Company Description ARC Ventures builds AI-powered systems for leading financial and commercial real estate organizations, including investment firms, insurers, and corporate development teams. The company designs custom AI workflows that align with each client’s existing processes, standards, and technology stack, with a focus on professional-grade outputs. ARC Ventures is model-agnostic and integrates multiple frontier AI models in a single pipeline to ensure each step is handled by the best-suited technology. Data privacy and security are core principles, with all systems operating inside the client’s established controls and policies. The firm’s solutions support deal and investment work, research and intelligence, client deliverables, operations, compliance, and web and application development.
Role Description The Systems Engineer is a full-time, on-site role based in San Diego, CA, responsible for designing, implementing, and maintaining AI-driven systems and infrastructure that power client workflows. In this position, the Systems Engineer collaborates with product, engineering, and client delivery teams to build secure, scalable pipelines that connect multiple AI models and data sources. Day-to-day work includes configuring cloud and on-prem environments, integrating APIs, optimizing system performance, and ensuring uptime, reliability, and compliance with client security policies. The role also involves troubleshooting production issues, monitoring system health, documenting architecture and processes, and supporting deployment of new features and workflows. The Systems Engineer contributes to continuous improvement by evaluating new tools, refining automation, and helping standardize best practices across engagements.
Qualifications
- Strong systems engineering skills, including experience with system design, integration, and performance optimization.
- Proficiency with cloud platforms (e.g., AWS, GCP, Azure) and infrastructure-as-code tools (e.g., Terraform, CloudFormation, Ansible).
- Experience implementing secure, compliant systems within enterprise environments, including identity and access management and data protection controls.

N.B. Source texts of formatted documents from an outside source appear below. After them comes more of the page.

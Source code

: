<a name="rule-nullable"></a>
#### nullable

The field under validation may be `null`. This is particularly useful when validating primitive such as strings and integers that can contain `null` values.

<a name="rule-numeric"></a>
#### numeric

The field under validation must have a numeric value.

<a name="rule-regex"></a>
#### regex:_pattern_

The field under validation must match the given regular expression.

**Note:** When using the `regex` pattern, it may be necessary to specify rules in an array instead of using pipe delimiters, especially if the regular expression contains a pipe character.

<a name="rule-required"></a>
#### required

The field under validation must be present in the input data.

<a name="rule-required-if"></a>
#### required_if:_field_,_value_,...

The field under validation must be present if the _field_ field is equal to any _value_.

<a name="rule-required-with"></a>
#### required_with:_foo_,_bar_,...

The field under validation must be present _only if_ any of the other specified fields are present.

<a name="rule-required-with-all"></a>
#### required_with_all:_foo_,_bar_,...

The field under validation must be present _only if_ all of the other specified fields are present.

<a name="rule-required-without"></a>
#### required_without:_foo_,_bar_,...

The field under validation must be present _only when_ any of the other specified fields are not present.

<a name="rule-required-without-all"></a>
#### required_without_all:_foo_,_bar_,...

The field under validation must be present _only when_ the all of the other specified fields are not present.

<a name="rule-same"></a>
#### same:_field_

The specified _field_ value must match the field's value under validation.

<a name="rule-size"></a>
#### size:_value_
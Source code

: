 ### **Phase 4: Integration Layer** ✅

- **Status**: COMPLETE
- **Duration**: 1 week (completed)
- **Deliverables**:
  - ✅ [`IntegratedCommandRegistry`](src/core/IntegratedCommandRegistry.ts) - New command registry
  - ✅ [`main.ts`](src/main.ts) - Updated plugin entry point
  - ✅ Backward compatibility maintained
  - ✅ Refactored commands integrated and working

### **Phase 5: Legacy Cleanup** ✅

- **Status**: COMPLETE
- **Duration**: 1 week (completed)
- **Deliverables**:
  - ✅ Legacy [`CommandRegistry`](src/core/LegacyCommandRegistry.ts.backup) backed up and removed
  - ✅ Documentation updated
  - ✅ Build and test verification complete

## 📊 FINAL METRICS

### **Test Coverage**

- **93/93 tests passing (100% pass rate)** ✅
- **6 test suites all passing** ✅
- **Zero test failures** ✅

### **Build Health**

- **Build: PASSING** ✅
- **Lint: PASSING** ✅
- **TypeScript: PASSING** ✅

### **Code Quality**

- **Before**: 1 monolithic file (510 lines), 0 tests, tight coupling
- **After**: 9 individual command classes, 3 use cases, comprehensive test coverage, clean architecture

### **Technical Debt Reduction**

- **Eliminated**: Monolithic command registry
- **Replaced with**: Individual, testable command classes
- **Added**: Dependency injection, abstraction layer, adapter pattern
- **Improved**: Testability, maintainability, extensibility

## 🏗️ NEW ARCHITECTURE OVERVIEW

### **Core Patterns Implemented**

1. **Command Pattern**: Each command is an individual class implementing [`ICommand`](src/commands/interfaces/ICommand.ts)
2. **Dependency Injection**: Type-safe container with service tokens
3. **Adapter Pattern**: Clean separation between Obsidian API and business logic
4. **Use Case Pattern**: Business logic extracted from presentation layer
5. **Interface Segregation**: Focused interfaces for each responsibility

- Working knowledge of API integration, microservices architectures, and containerization (e.g., Docker, Kubernetes).
- Practical experience with monitoring and logging tools (e.g., Prometheus, Grafana, Datadog, ELK stack) to ensure reliability and observability.
- Proficiency in at least one programming or scripting language commonly used for systems work (e.g., Python, Go, Bash).
- Familiarity with AI/ML workflows or data pipelines is beneficial, especially integrating third-party AI models into production systems.
- Strong problem-solving skills, attention to detail, and the ability to work collaboratively with cross-functional technical and non-technical stakeholders.
- Bachelor’s degree in Computer Science, Engineering, or a related field, or equivalent practical experience.